*Stored data*.
-*-
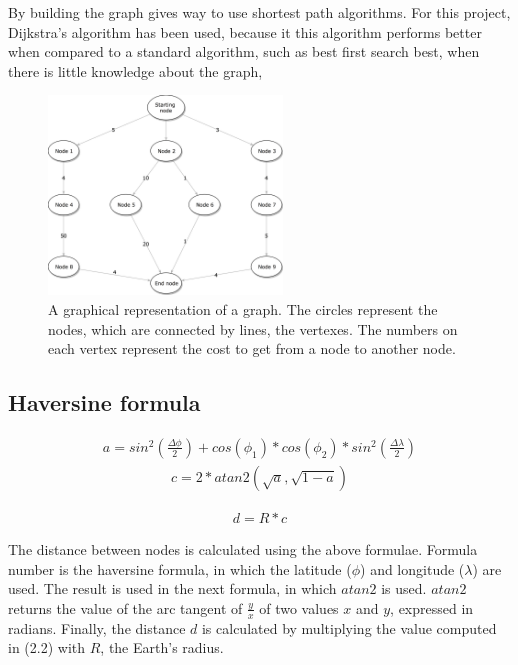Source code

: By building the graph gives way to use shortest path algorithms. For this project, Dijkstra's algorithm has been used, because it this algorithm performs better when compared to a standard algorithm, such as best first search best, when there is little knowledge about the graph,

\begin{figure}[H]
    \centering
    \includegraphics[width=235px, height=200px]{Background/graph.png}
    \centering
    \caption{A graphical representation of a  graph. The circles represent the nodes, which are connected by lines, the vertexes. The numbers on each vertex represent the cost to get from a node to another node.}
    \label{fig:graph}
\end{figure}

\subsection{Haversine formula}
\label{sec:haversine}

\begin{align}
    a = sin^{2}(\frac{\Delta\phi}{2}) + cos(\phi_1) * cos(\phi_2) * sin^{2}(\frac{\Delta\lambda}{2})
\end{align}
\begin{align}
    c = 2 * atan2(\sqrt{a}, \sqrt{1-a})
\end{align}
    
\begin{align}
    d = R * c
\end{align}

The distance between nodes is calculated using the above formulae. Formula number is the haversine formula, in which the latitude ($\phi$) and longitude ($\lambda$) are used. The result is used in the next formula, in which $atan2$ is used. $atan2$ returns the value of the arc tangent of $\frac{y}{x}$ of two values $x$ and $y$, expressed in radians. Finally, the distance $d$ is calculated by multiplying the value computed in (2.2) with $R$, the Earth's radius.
-*-
*What this task involves*. Among the entries, how many lines include the word "frac"? Answer with only the number.

*Problem solution*. 2